In State v. Pearce, supra, it is said:

“These dying declarations, when introduced on the trial, did not contain any evidence of the cross-examination of the deceased, and this fact was patent to the jury, and they were at liberty to give such declarations their due consideration. Whether they should be given the same credit as would have been given to them if she had testified as a witness under oath upon the stand was á question for the jury, and not for the court. If the instruction had been given as requested the court, in some degree at least, would have been assuming the province of the jury — a proceeding which should not be permitted, but should be strongly guarded against.’’

And in State v. Dipley, 242 Mo.. 461, 147 S. W. 111, supra, tbe court says:

“Defendants requested the court to instruct the jury upon certain questions of law, including the law upon dying declarations, and they now complain that the court failed to instruct upon the subject of such testimony.
“This court has held it error to instruct that a dying declaration is entitled to the same credibility as if the declarant had been examined under oath as a witness and testified in court to the same facts. State v. McCanon, 51 Mo. 160; State v. Vansant, 80 Mo. 67. On the other hand, it was held in the case of State v. Reed, 137 Mo. 125, 38 S. W. 574, that the court did not err in refusing an instruction asked by the defendant telling the jury that such declarations were not en*411titled to the same weight as the testimony of the declarant, were he a witness testifying in court. It was further held in the Reed Case that such an instruction would have been objectional as a comment upon the evidence. Under these authorities, the court properly refused to give the instruction requested.”

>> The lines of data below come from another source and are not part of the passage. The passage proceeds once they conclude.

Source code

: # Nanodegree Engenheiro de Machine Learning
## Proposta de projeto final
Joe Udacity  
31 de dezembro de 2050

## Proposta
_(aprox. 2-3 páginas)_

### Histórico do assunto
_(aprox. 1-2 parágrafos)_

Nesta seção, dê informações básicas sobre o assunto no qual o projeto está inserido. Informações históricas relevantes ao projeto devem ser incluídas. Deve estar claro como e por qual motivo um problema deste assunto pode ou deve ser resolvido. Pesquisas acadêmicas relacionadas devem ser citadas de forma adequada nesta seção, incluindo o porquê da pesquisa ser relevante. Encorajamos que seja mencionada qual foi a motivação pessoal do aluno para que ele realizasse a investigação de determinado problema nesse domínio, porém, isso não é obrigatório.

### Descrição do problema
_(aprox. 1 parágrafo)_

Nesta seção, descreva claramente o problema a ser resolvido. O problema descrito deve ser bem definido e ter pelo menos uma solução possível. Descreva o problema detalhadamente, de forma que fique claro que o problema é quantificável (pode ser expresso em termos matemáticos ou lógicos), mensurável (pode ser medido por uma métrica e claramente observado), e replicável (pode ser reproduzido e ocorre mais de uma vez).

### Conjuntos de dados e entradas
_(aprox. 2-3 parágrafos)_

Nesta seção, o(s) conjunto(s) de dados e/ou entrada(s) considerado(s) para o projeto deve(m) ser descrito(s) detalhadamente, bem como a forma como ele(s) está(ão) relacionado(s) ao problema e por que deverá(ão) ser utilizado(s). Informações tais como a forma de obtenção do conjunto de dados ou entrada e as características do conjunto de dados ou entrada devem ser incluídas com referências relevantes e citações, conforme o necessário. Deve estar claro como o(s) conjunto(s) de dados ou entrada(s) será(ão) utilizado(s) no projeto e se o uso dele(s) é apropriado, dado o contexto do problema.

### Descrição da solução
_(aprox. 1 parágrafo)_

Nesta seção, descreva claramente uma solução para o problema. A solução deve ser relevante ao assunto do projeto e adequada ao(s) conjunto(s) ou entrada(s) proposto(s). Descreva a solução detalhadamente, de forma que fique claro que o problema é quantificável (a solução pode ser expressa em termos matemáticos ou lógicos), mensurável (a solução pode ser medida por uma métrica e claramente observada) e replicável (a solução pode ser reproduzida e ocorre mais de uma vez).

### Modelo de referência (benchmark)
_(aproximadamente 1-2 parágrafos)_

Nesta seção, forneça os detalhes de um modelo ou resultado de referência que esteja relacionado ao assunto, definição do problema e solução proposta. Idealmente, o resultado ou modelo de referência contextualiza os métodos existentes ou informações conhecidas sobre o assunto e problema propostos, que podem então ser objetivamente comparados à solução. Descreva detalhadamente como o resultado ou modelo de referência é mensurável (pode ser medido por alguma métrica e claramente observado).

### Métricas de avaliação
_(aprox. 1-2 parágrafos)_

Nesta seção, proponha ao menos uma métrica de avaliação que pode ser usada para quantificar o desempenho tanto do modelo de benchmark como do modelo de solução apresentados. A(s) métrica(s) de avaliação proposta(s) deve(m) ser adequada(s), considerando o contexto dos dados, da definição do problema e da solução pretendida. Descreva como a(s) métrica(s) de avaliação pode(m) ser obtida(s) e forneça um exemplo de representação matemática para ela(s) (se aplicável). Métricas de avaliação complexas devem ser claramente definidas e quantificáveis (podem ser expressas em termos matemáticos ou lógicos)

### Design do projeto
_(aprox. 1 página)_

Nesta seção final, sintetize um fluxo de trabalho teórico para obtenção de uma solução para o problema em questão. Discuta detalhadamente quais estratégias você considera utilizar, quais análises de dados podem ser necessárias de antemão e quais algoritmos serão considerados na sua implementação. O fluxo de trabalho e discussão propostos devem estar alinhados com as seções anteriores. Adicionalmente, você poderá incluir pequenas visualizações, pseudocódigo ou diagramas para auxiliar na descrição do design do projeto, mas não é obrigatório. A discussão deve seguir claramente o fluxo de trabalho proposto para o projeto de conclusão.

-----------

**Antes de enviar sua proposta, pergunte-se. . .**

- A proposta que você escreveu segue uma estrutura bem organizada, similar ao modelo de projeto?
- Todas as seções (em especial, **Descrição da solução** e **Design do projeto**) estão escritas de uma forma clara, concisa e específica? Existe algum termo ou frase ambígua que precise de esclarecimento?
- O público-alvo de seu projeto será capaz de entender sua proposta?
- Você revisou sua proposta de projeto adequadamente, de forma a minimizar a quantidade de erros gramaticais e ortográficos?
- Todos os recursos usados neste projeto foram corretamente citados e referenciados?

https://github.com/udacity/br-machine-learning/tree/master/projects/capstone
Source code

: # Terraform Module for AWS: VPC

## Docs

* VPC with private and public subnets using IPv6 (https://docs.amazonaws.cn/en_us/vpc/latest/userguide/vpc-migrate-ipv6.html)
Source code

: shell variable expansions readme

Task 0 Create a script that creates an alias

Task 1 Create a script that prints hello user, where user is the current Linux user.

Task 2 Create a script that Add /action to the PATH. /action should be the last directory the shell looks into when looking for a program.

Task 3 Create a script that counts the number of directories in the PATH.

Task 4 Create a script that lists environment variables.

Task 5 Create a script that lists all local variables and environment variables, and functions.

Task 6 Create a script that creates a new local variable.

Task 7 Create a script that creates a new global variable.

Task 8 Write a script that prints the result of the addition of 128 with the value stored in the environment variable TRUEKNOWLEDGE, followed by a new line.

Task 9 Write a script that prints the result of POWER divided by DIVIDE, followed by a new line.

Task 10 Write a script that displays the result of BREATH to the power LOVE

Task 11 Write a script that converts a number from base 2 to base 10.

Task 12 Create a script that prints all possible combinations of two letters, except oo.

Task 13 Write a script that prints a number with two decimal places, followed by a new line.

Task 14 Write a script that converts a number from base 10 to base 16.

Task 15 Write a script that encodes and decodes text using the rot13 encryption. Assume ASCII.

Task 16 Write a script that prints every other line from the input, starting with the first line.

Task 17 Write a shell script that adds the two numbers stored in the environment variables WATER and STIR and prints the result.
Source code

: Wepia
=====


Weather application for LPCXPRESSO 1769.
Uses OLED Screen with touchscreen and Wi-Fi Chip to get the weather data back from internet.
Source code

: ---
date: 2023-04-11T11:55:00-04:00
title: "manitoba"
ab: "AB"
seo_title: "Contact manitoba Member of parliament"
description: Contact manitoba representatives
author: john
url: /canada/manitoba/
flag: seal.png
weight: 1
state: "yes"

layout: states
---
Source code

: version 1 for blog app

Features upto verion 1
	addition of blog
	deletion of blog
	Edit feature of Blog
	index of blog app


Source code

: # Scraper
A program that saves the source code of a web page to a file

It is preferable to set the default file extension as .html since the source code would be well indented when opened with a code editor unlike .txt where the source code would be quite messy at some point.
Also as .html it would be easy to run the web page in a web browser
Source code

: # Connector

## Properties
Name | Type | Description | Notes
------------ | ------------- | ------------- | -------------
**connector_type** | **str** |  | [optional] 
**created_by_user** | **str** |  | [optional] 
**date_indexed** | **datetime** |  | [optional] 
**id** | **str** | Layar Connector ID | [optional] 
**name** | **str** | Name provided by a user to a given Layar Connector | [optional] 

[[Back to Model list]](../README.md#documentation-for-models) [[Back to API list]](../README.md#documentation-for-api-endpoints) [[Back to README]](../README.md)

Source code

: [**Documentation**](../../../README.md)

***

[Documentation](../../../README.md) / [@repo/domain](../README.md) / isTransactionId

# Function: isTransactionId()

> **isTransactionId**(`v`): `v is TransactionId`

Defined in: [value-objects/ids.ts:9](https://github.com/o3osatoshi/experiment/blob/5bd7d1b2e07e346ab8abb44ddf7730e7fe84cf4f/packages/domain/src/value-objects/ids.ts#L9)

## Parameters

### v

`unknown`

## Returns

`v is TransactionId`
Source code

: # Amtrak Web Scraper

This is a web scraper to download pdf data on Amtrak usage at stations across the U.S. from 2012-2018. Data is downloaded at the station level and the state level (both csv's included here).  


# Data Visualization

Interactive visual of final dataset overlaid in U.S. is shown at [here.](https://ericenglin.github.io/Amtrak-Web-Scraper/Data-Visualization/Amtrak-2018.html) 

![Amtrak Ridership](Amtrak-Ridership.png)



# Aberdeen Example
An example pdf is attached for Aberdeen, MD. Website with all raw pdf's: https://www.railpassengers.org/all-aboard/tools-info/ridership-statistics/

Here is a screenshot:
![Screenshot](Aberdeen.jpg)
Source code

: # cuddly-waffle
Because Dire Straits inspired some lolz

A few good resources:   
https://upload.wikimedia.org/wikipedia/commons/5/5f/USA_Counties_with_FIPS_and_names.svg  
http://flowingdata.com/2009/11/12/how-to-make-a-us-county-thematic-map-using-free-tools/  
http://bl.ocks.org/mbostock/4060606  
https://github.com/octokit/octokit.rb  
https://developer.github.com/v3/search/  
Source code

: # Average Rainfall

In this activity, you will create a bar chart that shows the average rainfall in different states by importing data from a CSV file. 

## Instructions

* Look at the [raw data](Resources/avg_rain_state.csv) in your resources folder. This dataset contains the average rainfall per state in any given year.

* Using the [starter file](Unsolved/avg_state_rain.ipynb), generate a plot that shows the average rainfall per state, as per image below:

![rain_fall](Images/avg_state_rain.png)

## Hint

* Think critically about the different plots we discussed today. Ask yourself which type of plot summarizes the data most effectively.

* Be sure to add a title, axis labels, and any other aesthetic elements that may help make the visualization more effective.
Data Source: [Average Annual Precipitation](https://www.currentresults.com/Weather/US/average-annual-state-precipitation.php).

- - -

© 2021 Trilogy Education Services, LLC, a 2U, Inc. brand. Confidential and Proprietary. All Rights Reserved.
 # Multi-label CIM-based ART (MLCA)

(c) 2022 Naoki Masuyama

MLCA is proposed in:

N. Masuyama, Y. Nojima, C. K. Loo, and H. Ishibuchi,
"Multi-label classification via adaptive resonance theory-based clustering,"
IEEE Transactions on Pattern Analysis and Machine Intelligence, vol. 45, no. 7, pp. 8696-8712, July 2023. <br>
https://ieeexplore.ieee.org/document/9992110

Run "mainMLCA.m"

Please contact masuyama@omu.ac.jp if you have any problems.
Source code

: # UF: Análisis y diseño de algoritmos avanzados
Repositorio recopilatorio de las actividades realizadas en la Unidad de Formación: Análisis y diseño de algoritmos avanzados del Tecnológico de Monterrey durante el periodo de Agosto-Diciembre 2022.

The infirmities involved in this character of evidence are matters for argument of counsel rather than instructions of the court.

Appellant complains of the refusal of the trial court to permit the witnesses Felipe Arrellano, Jose Isa Lopez, and Jose Lucero to testify concerning the bad reputation of the deceased with regard to being a quarrelsome and dangerous man. Neither of such witnesses ever stated that they were acquainted generally with the people in the community in which the deceased lived, and the time inquired about in the interrogatories propounded was not confined or limited to dates or time prior to the homicide, and the court was correct in expressly holding that the proper foundation had not been laid for such evidence, as both are necessary elements to the admission of .such testimony.

Errors are assigned with respect to the refusal of the court to quash the jury panel and requiring the appellant to close without giving him opportunity to obtain the presence of a material witness who had left the court without permission; but as these may be obviated upon another trial, it is unnecessary to discuss them.

For the reasons stated, the judgment of the trial court is reversed, and the cause remanded for a new trial, and it is so ordered.

PARKER, C. J., and BOTTS, J., concur.